On Thu, Mar 8, 2012 at 5:46 AM, aaral singh <[hidden email]> wrote:

> Hi.Please help if someone can.
>
> Problem:
> I have 2 matrices
>
> Eg
>
> matrix 1:
>                Freq  None  Some
>  Heavy    3        2          5
>  Never    8       13         8
>  Occas    1        4          4
>  Regul     9        5         7
>
> matrix 2:
>                  Freq     None     Some
>  Heavy        7          1             3
>  Never      87         18          84
>  Occas      12           3            4
>  Regul        9            1            7
>
>
> I want to see if matrix 1 is significantly different from matrix 2. I
> consider using a chi-squared test.

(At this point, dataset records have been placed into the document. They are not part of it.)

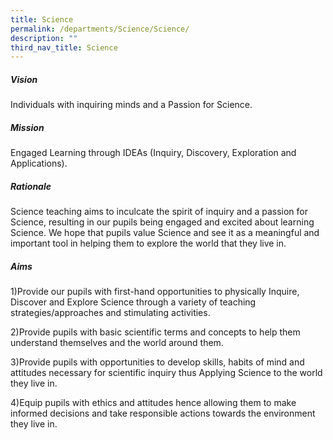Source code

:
 ```yaml
---
title: Science
permalink: /departments/Science/Science/
description: ""
third_nav_title: Science
---
```

##### Vision
Individuals with inquiring minds and a Passion for Science.

##### Mission
Engaged Learning through IDEAs (Inquiry, Discovery, Exploration and Applications).

##### Rationale
Science teaching aims to inculcate the spirit of inquiry and a passion for Science, resulting in our pupils being engaged and excited about learning Science. We hope that pupils value Science and see it as a meaningful and important tool in helping them to explore the world that they live in.

##### Aims
1)Provide our pupils with first-hand opportunities to physically Inquire, Discover and Explore Science through a variety of teaching strategies/approaches and stimulating activities.   

2)Provide pupils with basic scientific terms and concepts to help them understand themselves and the world around them.

3)Provide pupils with opportunities to develop skills, habits of mind and attitudes necessary for scientific inquiry thus Applying Science to the world they live in.

4)Equip pupils with ethics and attitudes hence allowing them to make informed decisions and take responsible actions towards the environment they live in.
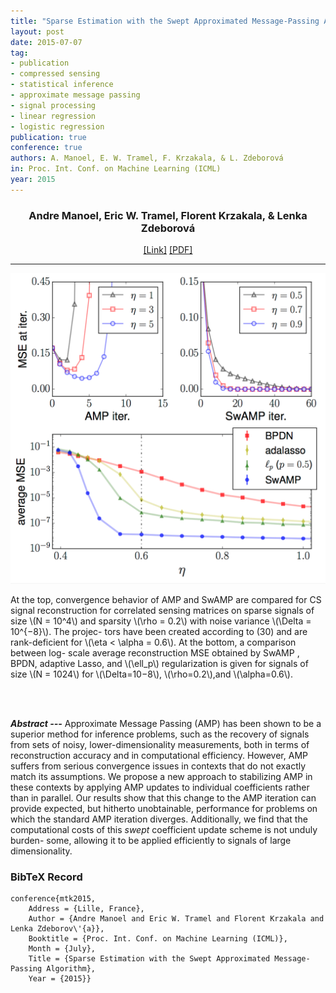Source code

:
 ```yaml
---
title: "Sparse Estimation with the Swept Approximated Message-Passing Algorithm"
layout: post
date: 2015-07-07
tag: 
- publication
- compressed sensing
- statistical inference
- approximate message passing
- signal processing
- linear regression
- logistic regression
publication: true
conference: true
authors: A. Manoel, E. W. Tramel, F. Krzakala, & L. Zdeborová
in: Proc. Int. Conf. on Machine Learning (ICML)
year: 2015
---
```


<div align="center">
<h3>Andre Manoel, Eric W. Tramel, Florent Krzakala, & Lenka Zdeborová</h3>
<a href="http://machinelearning.wustl.edu/mlpapers/papers/icml2015_manoel15">[Link]</a>
<a href="http://machinelearning.wustl.edu/mlpapers/paper_files/icml2015_manoel15.pdf">[PDF]</a>
</div>

- - -

![Main Figure](/assets/images/mtk2015.png)
<figcaption class="caption">
At the top, convergence behavior of AMP and
SwAMP are compared for CS signal reconstruction for correlated sensing matrices on sparse signals of size \(N = 10^4\) and sparsity \(\rho = 0.2\) with noise variance \(\Delta = 10^{−8}\). The projec- tors have been created according to (30) and are rank-deficient for \(\eta < \alpha = 0.6\). At the bottom, a comparison between log- scale average reconstruction MSE obtained by SwAMP , BPDN, adaptive Lasso, and \(\ell_p\) regularization is given for signals of size \(N = 1024\) for \(\Delta=10−8\), \(\rho=0.2\),and \(\alpha=0.6\).
</figcaption>

<br><br>

***Abstract ---*** Approximate Message Passing (AMP) has been shown to be a superior method for inference problems, such as the recovery of signals from sets of noisy, lower-dimensionality measurements, both in terms of reconstruction accuracy and in computational efficiency. However, AMP suffers from serious convergence issues in contexts that do not exactly match its assumptions. We propose a new approach to stabilizing AMP in these contexts by applying AMP updates to individual coefficients rather than in parallel. Our results show that this change to the AMP iteration can provide expected, but hitherto unobtainable, performance for problems on which the standard AMP iteration diverges. Additionally, we find that the computational costs of this *swept* coefficient update scheme is not unduly burden- some, allowing it to be applied efficiently to signals of large dimensionality.

### BibTeX Record
```
conference{mtk2015,
    Address = {Lille, France},
    Author = {Andre Manoel and Eric W. Tramel and Florent Krzakala and Lenka Zdeborov\'{a}},
    Booktitle = {Proc. Int. Conf. on Machine Learning (ICML)},
    Month = {July},
    Title = {Sparse Estimation with the Swept Approximated Message-Passing Algorithm},
    Year = {2015}}
```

Is this appropriate?
> Could anyone advise?
> Many thank you.
> Aaral Singh
>
> --
> View this message in context: http://r.789695.n4.nabble.com/help-please-2-tables-which-test-tp4456312p4456312.html
> Sent from the R help mailing list archive at Nabble.com.
>
> ______________________________________________
> [hidden email] mailing list
> https://stat.ethz.ch/mailman/listinfo/r-help
> PLEASE do read the posting guide http://www.R-project.org/posting-guide.html
> and provide commented, minimal, self-contained, reproducible code.



--
Gregory (Greg) L. Snow Ph.D.
[hidden email]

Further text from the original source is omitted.